Opposition activists and residents said shrapnel killed Anas Romani, the respected caretaker of the gold-domed Sayyeda Zainab shrine in the capital's southern suburbs, a renowned pilgrimage destination for Shi'ites from Iran, Iraq, Lebanon and beyond.
There were conflicting reports about damage to the shrine. The British-based Syrian Observatory for Human Rights, which has a network of activists across Syria, cited sources as saying the shrine's blue-tiled sanctuary had been hit. But a local resident told Reuters the rockets landed outside the mosque.
The Syrian government accuses rebels of targeting Sayyeda Zainab, which is now protected by hundreds of Shi'ite militants from Iraq and the powerful Lebanese Hezbollah group.
They have been helping Syrian President Bashar al-Assad's forces battle rebels mostly from the Sunni Muslim majority, whom they accuse of threatening Shi'ite symbols in Syria.
The rebels say they are only attacking pro-Assad forces in the area, though many in their ranks use sectarian rhetoric against Assad's Shi'ite supporters.
Syria's uprising-turned-civil war has sectarian dimensions that risk spilling over into neighboring Iraq and Lebanon, which have both suffered their own communal conflicts.
Several Syrian minorities have supported Assad, including his own Alawite sect, an offshoot of Shi'ite Islam. They say they fear the rising Sunni Islamist current in the insurgency.

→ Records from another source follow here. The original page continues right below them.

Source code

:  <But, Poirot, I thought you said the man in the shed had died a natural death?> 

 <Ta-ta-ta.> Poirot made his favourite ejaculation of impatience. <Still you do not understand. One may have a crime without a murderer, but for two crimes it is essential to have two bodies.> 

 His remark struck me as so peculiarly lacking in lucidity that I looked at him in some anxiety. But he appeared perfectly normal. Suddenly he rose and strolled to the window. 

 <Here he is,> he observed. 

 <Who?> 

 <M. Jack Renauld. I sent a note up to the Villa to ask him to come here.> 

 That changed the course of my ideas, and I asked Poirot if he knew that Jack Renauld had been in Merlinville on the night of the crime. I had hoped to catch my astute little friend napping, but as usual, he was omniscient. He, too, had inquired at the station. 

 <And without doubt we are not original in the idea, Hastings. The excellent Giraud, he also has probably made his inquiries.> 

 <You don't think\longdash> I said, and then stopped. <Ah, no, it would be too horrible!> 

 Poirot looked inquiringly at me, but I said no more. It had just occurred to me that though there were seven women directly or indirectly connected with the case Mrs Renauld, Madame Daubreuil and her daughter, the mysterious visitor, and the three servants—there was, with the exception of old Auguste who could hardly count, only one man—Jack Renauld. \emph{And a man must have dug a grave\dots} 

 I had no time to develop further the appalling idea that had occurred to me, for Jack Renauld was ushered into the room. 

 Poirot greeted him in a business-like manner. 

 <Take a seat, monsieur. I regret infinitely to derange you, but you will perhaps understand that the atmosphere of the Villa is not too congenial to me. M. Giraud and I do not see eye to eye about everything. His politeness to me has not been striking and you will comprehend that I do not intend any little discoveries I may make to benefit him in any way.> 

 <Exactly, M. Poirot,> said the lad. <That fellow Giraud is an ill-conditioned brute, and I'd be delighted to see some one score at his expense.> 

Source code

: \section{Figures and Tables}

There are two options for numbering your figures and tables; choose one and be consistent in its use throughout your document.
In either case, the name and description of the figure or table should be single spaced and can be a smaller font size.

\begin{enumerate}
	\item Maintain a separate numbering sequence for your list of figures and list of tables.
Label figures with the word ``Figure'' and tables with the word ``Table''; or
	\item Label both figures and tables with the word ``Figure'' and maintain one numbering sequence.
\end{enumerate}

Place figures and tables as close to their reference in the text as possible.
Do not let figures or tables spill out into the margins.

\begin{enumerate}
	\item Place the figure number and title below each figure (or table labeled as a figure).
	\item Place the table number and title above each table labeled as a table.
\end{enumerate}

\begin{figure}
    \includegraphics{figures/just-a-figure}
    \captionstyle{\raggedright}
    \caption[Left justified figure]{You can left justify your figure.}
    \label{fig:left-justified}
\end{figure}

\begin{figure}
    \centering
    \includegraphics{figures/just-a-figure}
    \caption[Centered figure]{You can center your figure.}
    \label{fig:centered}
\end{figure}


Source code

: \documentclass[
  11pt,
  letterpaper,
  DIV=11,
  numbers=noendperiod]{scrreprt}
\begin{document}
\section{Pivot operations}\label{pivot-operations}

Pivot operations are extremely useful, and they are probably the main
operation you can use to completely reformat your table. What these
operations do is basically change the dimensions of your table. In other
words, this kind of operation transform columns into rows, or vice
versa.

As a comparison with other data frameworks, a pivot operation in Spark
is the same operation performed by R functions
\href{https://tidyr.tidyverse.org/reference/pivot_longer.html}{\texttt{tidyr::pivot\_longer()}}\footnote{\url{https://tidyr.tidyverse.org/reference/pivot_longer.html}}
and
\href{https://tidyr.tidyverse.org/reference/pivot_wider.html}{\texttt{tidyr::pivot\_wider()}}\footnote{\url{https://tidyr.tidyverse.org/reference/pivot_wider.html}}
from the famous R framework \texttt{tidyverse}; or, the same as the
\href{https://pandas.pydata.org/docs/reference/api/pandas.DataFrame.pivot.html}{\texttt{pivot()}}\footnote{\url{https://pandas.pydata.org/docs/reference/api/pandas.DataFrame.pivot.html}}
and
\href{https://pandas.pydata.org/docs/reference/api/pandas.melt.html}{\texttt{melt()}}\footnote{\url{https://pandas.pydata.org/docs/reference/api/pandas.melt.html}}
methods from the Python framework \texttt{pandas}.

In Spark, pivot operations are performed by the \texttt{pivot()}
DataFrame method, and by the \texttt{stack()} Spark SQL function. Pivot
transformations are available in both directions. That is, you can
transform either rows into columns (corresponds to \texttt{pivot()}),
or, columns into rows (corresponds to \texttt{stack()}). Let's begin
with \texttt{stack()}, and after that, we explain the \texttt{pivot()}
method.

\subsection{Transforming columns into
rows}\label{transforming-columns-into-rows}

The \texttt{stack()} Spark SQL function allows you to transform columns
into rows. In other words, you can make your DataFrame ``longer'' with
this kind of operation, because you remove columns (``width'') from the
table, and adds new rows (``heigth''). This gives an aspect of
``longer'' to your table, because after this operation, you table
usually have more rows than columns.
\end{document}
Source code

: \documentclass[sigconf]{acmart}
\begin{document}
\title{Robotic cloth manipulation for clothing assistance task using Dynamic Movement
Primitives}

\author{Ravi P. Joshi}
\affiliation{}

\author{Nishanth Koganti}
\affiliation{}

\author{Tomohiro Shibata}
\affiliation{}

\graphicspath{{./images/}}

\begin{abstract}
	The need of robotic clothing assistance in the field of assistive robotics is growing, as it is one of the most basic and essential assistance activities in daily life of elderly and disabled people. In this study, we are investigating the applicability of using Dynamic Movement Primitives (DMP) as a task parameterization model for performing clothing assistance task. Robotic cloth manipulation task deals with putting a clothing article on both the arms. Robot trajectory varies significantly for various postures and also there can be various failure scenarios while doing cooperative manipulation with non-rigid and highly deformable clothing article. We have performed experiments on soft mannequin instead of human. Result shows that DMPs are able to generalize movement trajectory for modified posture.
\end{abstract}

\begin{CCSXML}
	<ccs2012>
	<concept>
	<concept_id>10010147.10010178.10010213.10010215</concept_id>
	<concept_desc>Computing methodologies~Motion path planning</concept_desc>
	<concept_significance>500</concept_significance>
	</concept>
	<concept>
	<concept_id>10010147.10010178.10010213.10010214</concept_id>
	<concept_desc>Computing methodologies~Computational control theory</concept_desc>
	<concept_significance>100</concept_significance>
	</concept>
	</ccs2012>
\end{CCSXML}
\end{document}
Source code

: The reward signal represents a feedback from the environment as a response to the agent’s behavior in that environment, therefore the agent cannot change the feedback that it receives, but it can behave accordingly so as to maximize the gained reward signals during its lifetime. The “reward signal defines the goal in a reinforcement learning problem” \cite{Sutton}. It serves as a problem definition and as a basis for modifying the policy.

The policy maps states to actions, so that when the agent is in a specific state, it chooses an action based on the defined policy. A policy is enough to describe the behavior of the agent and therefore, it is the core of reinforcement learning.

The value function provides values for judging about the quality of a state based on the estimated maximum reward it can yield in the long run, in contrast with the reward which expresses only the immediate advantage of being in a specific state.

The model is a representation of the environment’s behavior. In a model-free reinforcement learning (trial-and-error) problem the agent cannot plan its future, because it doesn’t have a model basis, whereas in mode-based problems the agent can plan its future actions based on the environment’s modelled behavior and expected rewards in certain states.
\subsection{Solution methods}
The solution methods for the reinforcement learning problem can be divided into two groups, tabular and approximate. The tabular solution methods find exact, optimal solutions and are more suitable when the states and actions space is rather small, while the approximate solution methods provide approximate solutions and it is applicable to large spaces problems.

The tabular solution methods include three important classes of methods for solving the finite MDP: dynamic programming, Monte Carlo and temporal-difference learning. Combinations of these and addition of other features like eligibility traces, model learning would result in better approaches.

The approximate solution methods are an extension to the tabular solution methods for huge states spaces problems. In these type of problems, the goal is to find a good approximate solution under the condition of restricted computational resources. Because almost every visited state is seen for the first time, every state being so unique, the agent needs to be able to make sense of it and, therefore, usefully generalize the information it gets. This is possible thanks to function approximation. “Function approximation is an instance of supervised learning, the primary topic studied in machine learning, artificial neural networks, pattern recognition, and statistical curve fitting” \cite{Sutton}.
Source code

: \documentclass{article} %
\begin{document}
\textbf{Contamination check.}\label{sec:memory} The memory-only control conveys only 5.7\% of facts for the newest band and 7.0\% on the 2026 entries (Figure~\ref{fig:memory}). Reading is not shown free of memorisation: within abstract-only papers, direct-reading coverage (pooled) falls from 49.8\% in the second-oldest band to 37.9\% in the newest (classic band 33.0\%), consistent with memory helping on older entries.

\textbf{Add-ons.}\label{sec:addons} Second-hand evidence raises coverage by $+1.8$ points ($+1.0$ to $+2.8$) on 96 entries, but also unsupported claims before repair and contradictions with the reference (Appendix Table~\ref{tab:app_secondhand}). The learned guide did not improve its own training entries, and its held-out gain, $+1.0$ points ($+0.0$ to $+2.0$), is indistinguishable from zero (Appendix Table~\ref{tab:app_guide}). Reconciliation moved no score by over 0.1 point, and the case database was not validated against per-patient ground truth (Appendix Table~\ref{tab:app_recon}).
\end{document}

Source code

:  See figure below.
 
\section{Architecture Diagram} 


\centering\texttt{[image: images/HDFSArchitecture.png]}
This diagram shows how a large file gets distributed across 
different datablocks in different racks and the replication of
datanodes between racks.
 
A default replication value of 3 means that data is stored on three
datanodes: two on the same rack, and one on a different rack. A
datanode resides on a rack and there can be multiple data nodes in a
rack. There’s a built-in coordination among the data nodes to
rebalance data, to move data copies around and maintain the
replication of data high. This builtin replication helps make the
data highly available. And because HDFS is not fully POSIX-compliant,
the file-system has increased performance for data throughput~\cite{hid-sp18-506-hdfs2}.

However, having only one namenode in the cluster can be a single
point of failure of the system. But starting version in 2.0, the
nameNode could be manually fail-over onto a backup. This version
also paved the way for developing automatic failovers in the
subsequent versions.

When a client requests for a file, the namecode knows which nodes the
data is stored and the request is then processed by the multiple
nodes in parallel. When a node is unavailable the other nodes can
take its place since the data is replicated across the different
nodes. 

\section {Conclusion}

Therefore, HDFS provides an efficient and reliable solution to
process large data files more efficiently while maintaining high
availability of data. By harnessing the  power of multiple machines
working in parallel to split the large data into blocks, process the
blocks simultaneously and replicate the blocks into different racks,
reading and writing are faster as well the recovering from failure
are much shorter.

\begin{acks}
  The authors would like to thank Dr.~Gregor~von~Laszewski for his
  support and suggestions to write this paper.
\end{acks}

Hezbollah leader Hassan Nasrallah has said protecting Sayyeda Zainab is vital for his group, which now openly acknowledges its involvement on Syria's battlefields, and has threatened "grave retribution" if any harm befalls the shrine.
The modern mosque houses what Shi'ites believe is the tomb of Zainab, the grand-daughter of the Prophet Mohammad.